Morawiecki chce kontynuacji budowy CPK
- Punkt drugi to ambitny rozwój Polski i bezpieczeństwo energetyczne - powiedział Morawiecki. Dodał, że ma on obejmować rozwój projektów energetycznych w ramach dawnego Polskiego Ładu. - Kontynuowanie naszych ważnych programów, które mają uczynić z Polski regionalny punkt odniesienia. To CPK, to port kontenerowy w Świnoujściu, rozwój portu w Gdańsku, dokończenie Via Carpatii, dróg ekspresowych - przekonywał.
Odwołał się do postulatów Polski 2050 i Nowej Lewicy w zakresie pobudzania energetyki prosumenckiej. - My się pod tym podpisujemy, aby móc tę energetykę prosumencką wdrażać, a wcześniej nie było to możliwe. Każdy, kto podróżuje po kraju, widzi te panele fotowoltaiczne na dachach polskich rodzin - dodał.
Podkreślił, że w tym punkcie dekalogu polskich spraw mieści się też program mieszkaniowy. - Nie sztuką jest wspierać popyt, takie programy były już wcześniej. Sztuką jest zadziałać po stronie podażowej, by mieszkań budowano jak najwięcej - dodał.
Powiedział, że "nie chce zbyt mocno bić się we własną pierś", bo w czasach PO-PSL oddawano rocznie średnio 140 tys. mieszkań, a w ostatnim roku rządów PiS miało to być 230 tys. - Chcę się skoncentrować na przyszłości, by razem z Lewicą i PSL-em skoncentrować się na uwolnieniu gruntów w miastach. Pilnujmy włodarzy, aby to zrobili - mówił dalej.
Wspomniał też o zapowiadanym w kampanii wyborczej programie modernizacji wielkiej płyty i punktach wspólnych z programami Polski 2050 i PSL. - "Ekologizacja" wielkich blokowisk, w których żyją miliony ludzi" - powiedział.
- Wyższe wynagrodzenia i szansa na rozwój dzięki transformacji polskiej gospodarki. Na koniec tej kadencji chcemy zrobić wszystko po to, aby Polacy zarabiali przeciętnie 10 tys. zł brutto na koniec tej kadencji. To jest możliwe, jak najbardziej - powiedział.

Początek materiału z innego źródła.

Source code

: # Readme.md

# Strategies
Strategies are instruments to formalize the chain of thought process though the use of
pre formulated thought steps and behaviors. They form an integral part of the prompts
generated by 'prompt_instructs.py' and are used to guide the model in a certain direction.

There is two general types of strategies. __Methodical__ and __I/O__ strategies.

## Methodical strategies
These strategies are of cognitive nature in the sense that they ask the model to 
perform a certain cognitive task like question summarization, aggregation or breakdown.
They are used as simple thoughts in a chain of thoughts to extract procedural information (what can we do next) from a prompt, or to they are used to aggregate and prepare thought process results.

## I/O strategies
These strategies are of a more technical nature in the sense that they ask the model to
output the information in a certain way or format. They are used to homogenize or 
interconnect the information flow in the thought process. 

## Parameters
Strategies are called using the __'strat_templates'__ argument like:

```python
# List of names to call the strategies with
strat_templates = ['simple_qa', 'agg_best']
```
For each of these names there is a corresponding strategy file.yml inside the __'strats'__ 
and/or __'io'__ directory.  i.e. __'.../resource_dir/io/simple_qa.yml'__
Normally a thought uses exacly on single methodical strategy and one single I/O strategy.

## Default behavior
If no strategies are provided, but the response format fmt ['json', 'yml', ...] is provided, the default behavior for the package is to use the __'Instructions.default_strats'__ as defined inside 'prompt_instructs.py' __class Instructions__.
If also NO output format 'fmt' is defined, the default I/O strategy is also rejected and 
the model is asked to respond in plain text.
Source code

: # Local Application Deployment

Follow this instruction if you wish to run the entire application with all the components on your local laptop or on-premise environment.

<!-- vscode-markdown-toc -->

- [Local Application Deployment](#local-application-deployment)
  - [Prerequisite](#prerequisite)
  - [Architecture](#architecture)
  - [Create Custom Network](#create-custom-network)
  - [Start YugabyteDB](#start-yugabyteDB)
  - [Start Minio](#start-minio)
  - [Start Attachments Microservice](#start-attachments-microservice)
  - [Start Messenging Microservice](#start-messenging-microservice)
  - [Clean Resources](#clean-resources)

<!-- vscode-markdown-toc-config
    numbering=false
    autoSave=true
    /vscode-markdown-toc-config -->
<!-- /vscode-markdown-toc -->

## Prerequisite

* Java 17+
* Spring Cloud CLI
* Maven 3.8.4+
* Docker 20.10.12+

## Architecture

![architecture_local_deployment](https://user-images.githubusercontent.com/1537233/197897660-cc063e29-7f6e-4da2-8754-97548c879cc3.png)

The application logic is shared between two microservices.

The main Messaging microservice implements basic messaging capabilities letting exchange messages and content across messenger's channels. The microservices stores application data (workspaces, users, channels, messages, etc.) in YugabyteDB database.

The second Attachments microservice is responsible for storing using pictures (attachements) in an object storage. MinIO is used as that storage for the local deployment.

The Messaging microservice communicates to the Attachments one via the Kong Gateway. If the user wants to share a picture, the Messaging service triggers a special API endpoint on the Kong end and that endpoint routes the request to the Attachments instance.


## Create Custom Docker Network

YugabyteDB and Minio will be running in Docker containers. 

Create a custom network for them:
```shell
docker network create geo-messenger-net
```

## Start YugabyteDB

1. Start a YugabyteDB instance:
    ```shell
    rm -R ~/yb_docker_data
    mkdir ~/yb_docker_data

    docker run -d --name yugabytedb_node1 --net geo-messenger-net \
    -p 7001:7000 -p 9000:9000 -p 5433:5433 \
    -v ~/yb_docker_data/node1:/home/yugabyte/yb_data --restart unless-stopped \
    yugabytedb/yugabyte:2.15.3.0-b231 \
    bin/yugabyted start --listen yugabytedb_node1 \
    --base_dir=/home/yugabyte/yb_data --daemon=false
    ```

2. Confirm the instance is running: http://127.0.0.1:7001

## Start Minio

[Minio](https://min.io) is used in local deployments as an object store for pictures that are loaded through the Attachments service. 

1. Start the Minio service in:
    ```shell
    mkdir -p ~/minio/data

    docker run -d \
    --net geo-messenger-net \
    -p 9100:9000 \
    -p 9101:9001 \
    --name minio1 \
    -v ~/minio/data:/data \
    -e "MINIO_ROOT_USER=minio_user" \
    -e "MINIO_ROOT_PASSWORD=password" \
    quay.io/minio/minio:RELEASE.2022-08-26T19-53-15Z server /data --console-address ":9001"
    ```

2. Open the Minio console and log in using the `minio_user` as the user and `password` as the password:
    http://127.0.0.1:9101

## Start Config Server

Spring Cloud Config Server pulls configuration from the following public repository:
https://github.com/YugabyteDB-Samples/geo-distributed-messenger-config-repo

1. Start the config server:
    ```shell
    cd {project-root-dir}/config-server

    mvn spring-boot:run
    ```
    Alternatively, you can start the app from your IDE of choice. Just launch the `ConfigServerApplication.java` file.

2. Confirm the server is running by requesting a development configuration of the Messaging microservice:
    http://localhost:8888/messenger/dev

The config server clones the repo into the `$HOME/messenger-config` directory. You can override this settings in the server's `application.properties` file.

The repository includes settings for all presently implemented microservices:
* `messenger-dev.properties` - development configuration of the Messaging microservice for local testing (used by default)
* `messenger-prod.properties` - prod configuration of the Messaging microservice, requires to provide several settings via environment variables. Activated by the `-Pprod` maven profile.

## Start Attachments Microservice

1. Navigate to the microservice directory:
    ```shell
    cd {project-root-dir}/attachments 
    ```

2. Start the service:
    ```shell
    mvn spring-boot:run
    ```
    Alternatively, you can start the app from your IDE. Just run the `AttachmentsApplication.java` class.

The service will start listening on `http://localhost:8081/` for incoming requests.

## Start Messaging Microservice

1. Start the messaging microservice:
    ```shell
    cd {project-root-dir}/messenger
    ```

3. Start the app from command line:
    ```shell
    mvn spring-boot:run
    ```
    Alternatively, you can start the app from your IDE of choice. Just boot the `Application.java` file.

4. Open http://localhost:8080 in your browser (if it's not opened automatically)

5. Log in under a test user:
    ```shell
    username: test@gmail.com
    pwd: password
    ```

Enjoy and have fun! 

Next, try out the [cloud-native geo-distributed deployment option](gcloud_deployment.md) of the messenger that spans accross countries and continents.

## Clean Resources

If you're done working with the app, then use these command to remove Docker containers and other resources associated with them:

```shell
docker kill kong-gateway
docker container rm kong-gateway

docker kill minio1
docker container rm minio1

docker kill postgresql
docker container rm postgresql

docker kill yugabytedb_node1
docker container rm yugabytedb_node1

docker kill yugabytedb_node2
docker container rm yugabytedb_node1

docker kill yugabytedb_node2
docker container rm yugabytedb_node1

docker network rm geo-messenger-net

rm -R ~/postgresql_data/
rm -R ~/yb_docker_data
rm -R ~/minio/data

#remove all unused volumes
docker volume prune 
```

Przyznał, że PiS chciałby realizować też kolejny podpunkt z programu PSL. - Dotację 70 tys. zł na start dla firmy, założenie działalności gospodarczej, realizowaną przez powiatowe urzędy pracy. Także ustawę o równych płacach kobiet i mężczyzn, co wyczytaliśmy w programie Lewicy. Jesteśmy gotowi na radykalne działania w myśl postulatów Lewicy - dodał.
- I wreszcie z programu Konfederacji podpisujemy się pod postulatem, w którym my mamy wiarygodność, nie nasi przeciwnicy, którzy już się wycofują rakiem z postulatu podniesienia kwoty wolnej. Konfederacja zapowiedziała, by było to do poziomu minimalnego wynagrodzenia i rosło wraz z nim. To dobry postulat - mówił Morawiecki.

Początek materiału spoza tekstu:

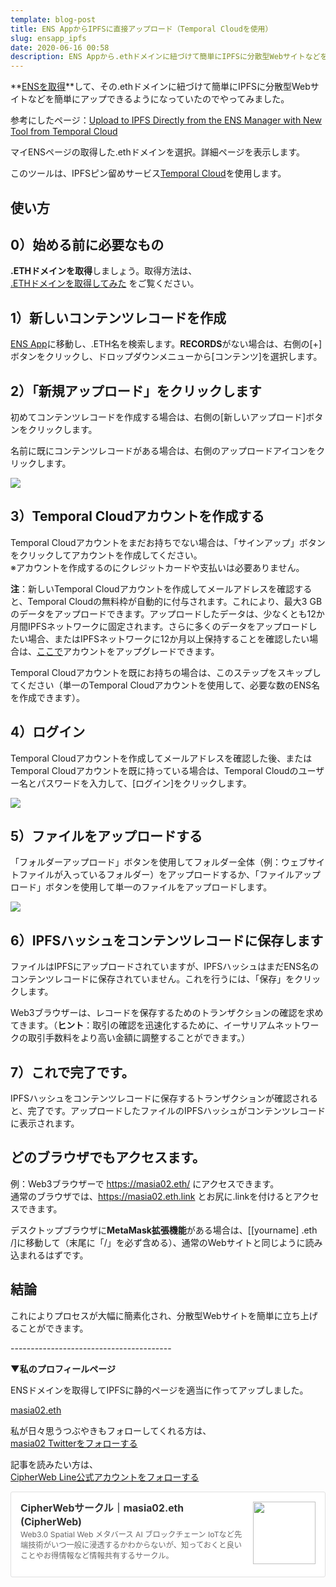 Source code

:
 ```yaml
---
template: blog-post
title: ENS AppからIPFSに直接アップロード（Temporal Cloudを使用）
slug: ensapp_ipfs
date: 2020-06-16 00:58
description: ENS Appから.ethドメインに紐づけて簡単にIPFSに分散型Webサイトなどを簡単にアップできる
---
```

**[ENSを取得](https://dapps-play.net/ensapp)**して、その.ethドメインに紐づけて簡単にIPFSに分散型Webサイトなどを簡単にアップできるようになっていたのでやってみました。

参考にしたページ：[Upload to IPFS Directly from the ENS Manager with New Tool from Temporal Cloud](https://medium.com/the-ethereum-name-service/upload-to-ipfs-directly-from-the-ens-manager-with-new-tool-ac055db5d2fe)

マイENSページの取得した.ethドメインを選択。詳細ページを表示します。

このツールは、IPFSピン留めサービス[Temporal Cloud](https://temporal.cloud/)を使用します。

## **使い方**

## **0）始める前に必要なもの**

**.ETHドメインを取得**しましょう。取得方法は、\
[.ETHドメインを取得してみた](https://dapps-play.net/ensapp) をご覧ください。



## **1）新しいコンテンツレコードを作成**

[ENS App](https://app.ens.domains/)に移動し、.ETH名を検索します。**RECORDS**がない場合は、右側の\[+]ボタンをクリックし、ドロップダウンメニューから\[コンテンツ]を選択します。



## **2）「新規アップロード」をクリックします**

初めてコンテンツレコードを作成する場合は、右側の\[新しいアップロード]ボタンをクリックします。



名前に既にコンテンツレコードがある場合は、右側のアップロードアイコンをクリックします。

![](/assets/upload.png)

## **3）Temporal Cloudアカウントを作成する**

Temporal Cloudアカウントをまだお持ちでない場合は、「サインアップ」ボタンをクリックしてアカウントを作成してください。\
※アカウントを作成するのにクレジットカードや支払いは必要ありません。

**注**：新しいTemporal Cloudアカウントを作成してメールアドレスを確認すると、Temporal Cloudの無料枠が自動的に付与されます。これにより、最大3 GBのデータをアップロードできます。アップロードしたデータは、少なくとも12か月間IPFSネットワークに固定されます。さらに多くのデータをアップロードしたい場合、またはIPFSネットワークに12か月以上保持することを確認したい場合は、[ここで](https://play2.temporal.cloud/auth)アカウントをアップグレードできます。

Temporal Cloudアカウントを既にお持ちの場合は、このステップをスキップしてください（単一のTemporal Cloudアカウントを使用して、必要な数のENS名を作成できます）。



## **4）ログイン**

Temporal Cloudアカウントを作成してメールアドレスを確認した後、またはTemporal Cloudアカウントを既に持っている場合は、Temporal Cloudのユーザー名とパスワードを入力して、\[ログイン]をクリックします。

![](/assets/temporal.png)

## **5）ファイルをアップロードする**

「フォルダーアップロード」ボタンを使用してフォルダー全体（例：ウェブサイトファイルが入っているフォルダー）をアップロードするか、「ファイルアップロード」ボタンを使用して単一のファイルをアップロードします。

![](/assets/temporal2.png)

## **6）IPFSハッシュをコンテンツレコードに保存します**

ファイルはIPFSにアップロードされていますが、IPFSハッシュはまだENS名のコンテンツレコードに保存されていません。これを行うには、「保存」をクリックします。

Web3ブラウザーは、レコードを保存するためのトランザクションの確認を求めてきます。（**ヒント**：取引の確認を迅速化するために、イーサリアムネットワークの取引手数料をより高い金額に調整することができます。）



## **7）これで完了です。**

IPFSハッシュをコンテンツレコードに保存するトランザクションが確認されると、完了です。アップロードしたファイルのIPFSハッシュがコンテンツレコードに表示されます。

## **どのブラウザでもアクセスます。**

例：Web3ブラウザーで <https://masia02.eth/> にアクセスできます。\
通常のブラウザでは、<https://masia02.eth.link> とお尻に.linkを付けるとアクセスできます。

デスクトップブラウザに**MetaMask拡張機能**がある場合は、\[[yourname] .eth /]に移動して（末尾に「/」を必ず含める）、通常のWebサイトと同じように読み込まれるはずです。



## **結論**

これによりプロセスが大幅に簡素化され、分散型Webサイトを簡単に立ち上げることができます。



\----------------------------------------

**▼私のプロフィールページ**

ENSドメインを取得してIPFSに静的ページを適当に作ってアップしました。

[masia02.eth](https://masia02.eth.link)

私が日々思うつぶやきもフォローしてくれる方は、\
[masia02 Twitterをフォローする](https://twitter.com/masia02)

記事を読みたい方は、\
[CipherWeb Line公式アカウントをフォローする](https://line.me/R/ti/p/%40zkz7445k)

<div class="blogcardfu" style="width:auto;max-width:9999px;border:1px solid #E0E0E0;border-radius:3px;margin:10px 0;padding:15px;line-height:1.4;text-align:left;background:#FFFFFF;"><a href="https://note.com/masia02/circle" target="_blank" style="display:block;text-decoration:none;"><span class="blogcardfu-image" style="float:right;width:100px;padding:0 0 0 10px;margin:0 0 5px 5px;"><img src="https://images.weserv.nl/?w=100&url=ssl:assets.st-note.com/production/uploads/images/26925495/bb1fe45e8dbc0961ea8a14f3bb96f486.png?format=jpeg&amp;amp;height=1006&amp;amp;quality=45&amp;amp;width=1920" width="100" style="width:100%;height:auto;max-height:100px;min-width:0;border:0 none;margin:0;"></span><br style="display:none"><span class="blogcardfu-title" style="font-size:112.5%;font-weight:700;color:#333333;margin:0 0 5px 0;">CipherWebサークル｜masia02.eth (CipherWeb)</span><br><span class="blogcardfu-content" style="font-size:87.5%;font-weight:400;color:#666666;">Web3.0 Spatial Web メタバース AI ブロックチェーン IoTなど先端技術がいつ一般に浸透するかわからないが、知っておくと良いことやお得情報など情報共有するサークル。</span><br><span style="clear:both;display:block;overflow:hidden;height:0;">&nbsp;</span></a></div> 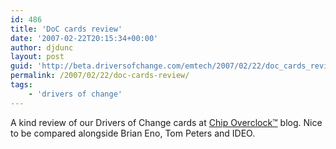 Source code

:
 ```yaml
---
id: 486
title: 'DoC cards review'
date: '2007-02-22T20:15:34+00:00'
author: djdunc
layout: post
guid: 'http://beta.driversofchange.com/emtech/2007/02/22/doc_cards_review/'
permalink: /2007/02/22/doc-cards-review/
tags:
    - 'drivers of change'
---
```


A kind review of our Drivers of Change cards at [Chip Overclock™](http://coverclock.blogspot.com/2007/01/one-percent-inspiration.html "Chip Overclock™: The One Percent Inspiration") blog. Nice to be compared alongside Brian Eno, Tom Peters and IDEO.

Przypomniał, że PiS zwiększył kwotę wolną od podatku z 3091 zł do 30 tys. zł. - Dziesięciokrotny wzrost przy bardzo dobrym stanie budżetu. To, co spina trzy wielkie punkty naszego programu, to fakt, że przy naszej wielkiej polityce obniżki podatków, wielkiej polityce społecznej, wielkiej polityce lokalnej, doprowadziliśmy do ponad dwukrotnego wzrostu wpływów do budżetu państwa - przekonywał.

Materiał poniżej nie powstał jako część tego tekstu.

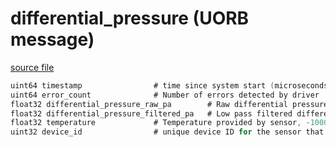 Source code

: # differential_pressure (UORB message)
        


[source file](https://github.com/PX4/PX4-Autopilot/blob/master/msg/differential_pressure.msg)

```c
uint64 timestamp				# time since system start (microseconds)
uint64 error_count				# Number of errors detected by driver
float32 differential_pressure_raw_pa		# Raw differential pressure reading (may be negative)
float32 differential_pressure_filtered_pa	# Low pass filtered differential pressure reading
float32 temperature				# Temperature provided by sensor, -1000.0f if unknown
uint32 device_id				# unique device ID for the sensor that does not change between power cycles

```

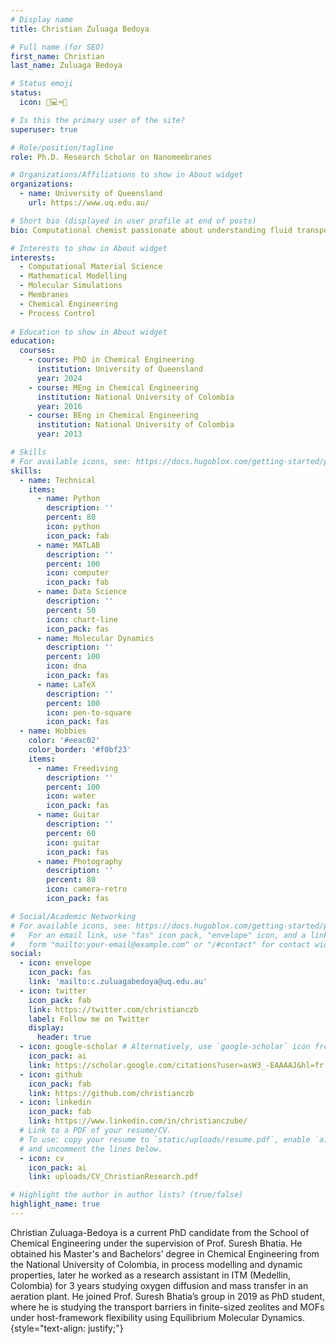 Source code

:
 ```yaml
---
# Display name
title: Christian Zuluaga Bedoya

# Full name (for SEO)
first_name: Christian
last_name: Zuluaga Bedoya

# Status emoji
status:
  icon: 🤿💻⌨️🎸

# Is this the primary user of the site?
superuser: true

# Role/position/tagline
role: Ph.D. Research Scholar on Nanomembranes

# Organizations/Affiliations to show in About widget
organizations:
  - name: University of Queensland
    url: https://www.uq.edu.au/

# Short bio (displayed in user profile at end of posts)
bio: Computational chemist passionate about understanding fluid transport at the molecular level for integrating solutions to emerging separation systems. Specialised in molecular simulation and mathematical models to aid the design and optimization of membranes relevant to advanced nano-sized technologies.

# Interests to show in About widget
interests:
  - Computational Material Science
  - Mathematical Modelling
  - Molecular Simulations
  - Membranes
  - Chemical Engineering
  - Process Control
  
# Education to show in About widget
education:
  courses:
    - course: PhD in Chemical Engineering
      institution: University of Queensland
      year: 2024
    - course: MEng in Chemical Engineering
      institution: National University of Colombia
      year: 2016
    - course: BEng in Chemical Engineering
      institution: National University of Colombia
      year: 2013

# Skills
# For available icons, see: https://docs.hugoblox.com/getting-started/page-builder/#icons
skills:
  - name: Technical
    items:
      - name: Python
        description: ''
        percent: 80
        icon: python
        icon_pack: fab
      - name: MATLAB
        description: ''
        percent: 100
        icon: computer
        icon_pack: fab
      - name: Data Science
        description: ''
        percent: 50
        icon: chart-line
        icon_pack: fas
      - name: Molecular Dynamics
        description: ''
        percent: 100
        icon: dna
        icon_pack: fas
      - name: LaTeX
        description: ''
        percent: 100
        icon: pen-to-square
        icon_pack: fas
  - name: Hobbies
    color: '#eeac02'
    color_border: '#f0bf23'
    items:
      - name: Freediving
        description: ''
        percent: 100
        icon: water
        icon_pack: fas
      - name: Guitar
        description: ''
        percent: 60
        icon: guitar
        icon_pack: fas
      - name: Photography
        description: ''
        percent: 80
        icon: camera-retro
        icon_pack: fas

# Social/Academic Networking
# For available icons, see: https://docs.hugoblox.com/getting-started/page-builder/#icons
#   For an email link, use "fas" icon pack, "envelope" icon, and a link in the
#   form "mailto:your-email@example.com" or "/#contact" for contact widget.
social:
  - icon: envelope
    icon_pack: fas
    link: 'mailto:c.zuluagabedoya@uq.edu.au'
  - icon: twitter
    icon_pack: fab
    link: https://twitter.com/christianczb
    label: Follow me on Twitter
    display:
      header: true
  - icon: google-scholar # Alternatively, use `google-scholar` icon from `ai` icon pack
    icon_pack: ai
    link: https://scholar.google.com/citations?user=asW3_-EAAAAJ&hl=fr
  - icon: github
    icon_pack: fab
    link: https://github.com/christianczb
  - icon: linkedin
    icon_pack: fab
    link: https://www.linkedin.com/in/christianczube/
  # Link to a PDF of your resume/CV.
  # To use: copy your resume to `static/uploads/resume.pdf`, enable `ai` icons in `params.yaml`,
  # and uncomment the lines below.
  - icon: cv
    icon_pack: ai
    link: uploads/CV_ChristianResearch.pdf

# Highlight the author in author lists? (true/false)
highlight_name: true
---
```


Christian Zuluaga-Bedoya is a current PhD candidate from the School of Chemical Engineering under the supervision of Prof. Suresh Bhatia. He obtained his Master's and Bachelors’ degree in Chemical Engineering from the National University of Colombia, in process modelling and dynamic properties, later he worked as a research assistant in ITM (Medellin, Colombia) for 3 years studying oxygen diffusion and mass transfer in an aeration plant. He joined Prof. Suresh Bhatia’s group in 2019 as PhD student, where he is studying the transport barriers in finite-sized zeolites and MOFs under host-framework flexibility using Equilibrium Molecular Dynamics.
{style="text-align: justify;"}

Zwracał się do parlamentarzystów, których "miłe sercu jest dobre funkcjonowanie finansów publicznych". - Nie dopuśćmy do władzy tych, przez których doszło do zapaści finansów publicznych. Takie są te podstawowe nasze postulaty, trzy pierwsze filary z dekalogu polskich spraw, które proponujemy jako fundament dla koalicji polskich spraw - dodał.
Kolejne elementy dekalogu polskich spraw mają być prezentowane przez PiS w przyszłym tygodniu.
Hołownia o propozycji Morawieckiego. "O rok za późno"
O deklarację tworzenia ponadpartyjnego rządu przez Mateusza Morawieckiego został zapytany Szymon Hołownia, marszałek Sejmu i lider Polski 2050.
- Bardzo się cieszę z tych deklaracji, tylko padają o rok za późno. Bo to trzeba przed wyborami było rozmawiać, czy ma się zdolność koalicyjną i lubi się projekty innych ugrupowań, a innych nie lubi. Nie wtedy, gdy ma się nóż na gardle, jak Morawiecki w tej chwili. Drugą kwestią jest wiarygodność autora tych słów. Wszystko to traktuję jak opowieści z mchu i paproci - powiedział.